This last sub-step is the AIR-FRI link: it connects FRI (which only proves low-degree-ness, knowing nothing about constraints or computations) to the actual claim being verified. Without it, a cheating prover could commit to $\text{Comp}(X) = 0$, pass FRI trivially, and hope the verifier is satisfied.
Why is this sound? The prover committed to the trace before learning the query points (Fiat-Shamir). If the trace violates any constraint, the composition polynomial has poles and isn’t low-degree; FRI catches this. If the trace is valid but the prover committed to a different composition polynomial, the opened value and the locally recomputed value disagree at most points (Schwartz-Zippel); the random queries catch this.
There is a subtle gap in standard FRI: the verifier only queries points in the LDE domain $D$, so a cheating prover could commit to a function that’s low-degree on $D$ but encodes wrong trace values. DEEP-FRI (introduced in Chapter 10) closes this gap. The verifier samples a random point $z$ outside $D$ and requires the prover to open the trace polynomials there. Since honest trace polynomials are globally low-degree, they can be evaluated anywhere; a cheater who faked values only on $D$ cannot consistently answer at $z$. In the STARK context, this means the AIR-FRI link is checked at a point the prover could not have anticipated when constructing the trace commitment, which is why most STARK implementations use DEEP-FRI rather than standard FRI.

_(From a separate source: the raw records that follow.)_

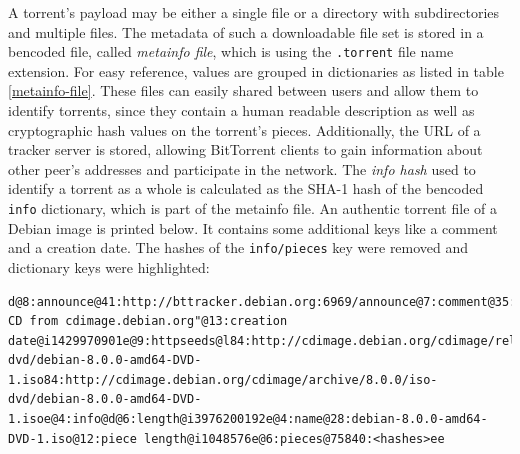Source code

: \documentclass[10pt, a4paper, twoside, headsepline]{scrbook}
\renewcommand{\_}{\origunderscore\allowbreak}
\begin{document}
A torrent's payload may be either a single file or a directory with subdirectories and multiple files. The metadata of such a downloadable file set is stored in a bencoded file, called \emph{metainfo file}, which is using the \texttt{.torrent} file name extension. For easy reference, values are grouped in dictionaries as listed in table \ref{metainfo-file}. These files can easily shared between users and allow them to identify torrents, since they contain a human readable description as well as cryptographic hash values on the torrent's pieces. Additionally, the URL of a tracker server is stored, allowing BitTorrent clients to gain information about other peer's addresses and participate in the network. The \emph{info hash} used to identify a torrent as a whole is calculated as the SHA-1 hash of the bencoded \texttt{info} dictionary, which is part of the metainfo file. An authentic torrent file of a Debian image is printed below. It contains some additional keys like a comment and a creation date. The hashes of the \texttt{info/pieces} key were removed and dictionary keys were highlighted:
\begin{lstlisting}
d@8:announce@41:http://bttracker.debian.org:6969/announce@7:comment@35:"Debian CD from cdimage.debian.org"@13:creation date@i1429970901e@9:httpseeds@l84:http://cdimage.debian.org/cdimage/release/8.0.0/iso-dvd/debian-8.0.0-amd64-DVD-1.iso84:http://cdimage.debian.org/cdimage/archive/8.0.0/iso-dvd/debian-8.0.0-amd64-DVD-1.isoe@4:info@d@6:length@i3976200192e@4:name@28:debian-8.0.0-amd64-DVD-1.iso@12:piece length@i1048576e@6:pieces@75840:<hashes>ee
\end{lstlisting}
\end{document}
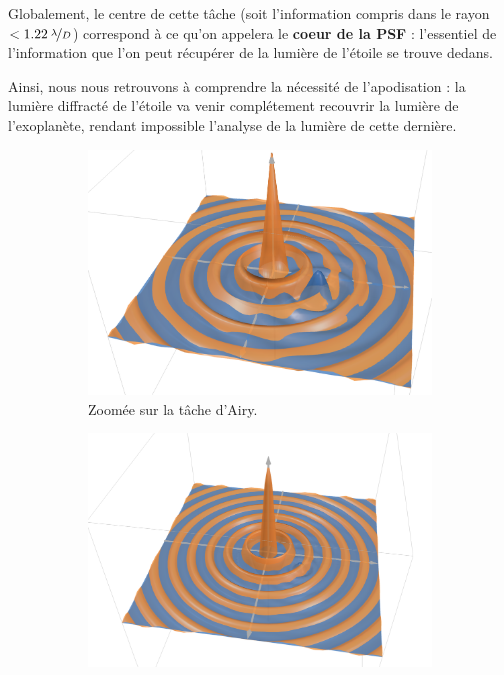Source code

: Globalement, le centre de cette tâche (soit l'information compris dans le rayon $< 1.22\: \nicefrac{\lambda}{D}$) correspond à ce qu'on appelera le \textbf{coeur de la PSF} : l'essentiel de l'information que l'on peut récupérer de la lumière de l'étoile se trouve dedans.


Ainsi, nous nous retrouvons à comprendre la nécessité de l'apodisation : la lumière diffracté de l'étoile va venir complétement recouvrir la lumière de l'exoplanète, rendant impossible l'analyse de la lumière de cette dernière. 


\begin{figure}[htbp]
    \centering
    \begin{subfigure}[b]{0.45\textwidth}
        \centering
        \includegraphics[width=\textwidth]{figures/st_pl_sgn.png}
        \caption{Zoomée sur la tâche d'Airy.}
    \end{subfigure}
    \hfill
    \begin{subfigure}[b]{0.45\textwidth}
        \centering
        \includegraphics[width=\textwidth]{figures/larg_st_pl_sgn.png}

\end{subfigure}
\end{figure}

A Concrete Example: Fibonacci
Let’s trace the protocol on a minimal computation: proving knowledge of the 7th Fibonacci number.
The claim: starting from $F_0 = 1, F_1 = 1$, the sequence satisfies $F_6 = 13$. The trace has two registers $(a, b)$ representing consecutive Fibonacci numbers, with 6 rows (steps 0-5):
| Step | $a$ | $b$ |
|---|---|---|
| 0 | 1 | 1 |
| 1 | 1 | 2 |
| 2 | 2 | 3 |
| 3 | 3 | 5 |
| 4 | 5 | 8 |
| 5 | 8 | 13 |
The transition constraints enforce, at each step $i \in {0, \ldots, 4}$:
- $a_{i+1} = b_i$ (the next $a$ is the current $b$)
- $b_{i+1} = a_i + b_i$ (the next $b$ is the sum)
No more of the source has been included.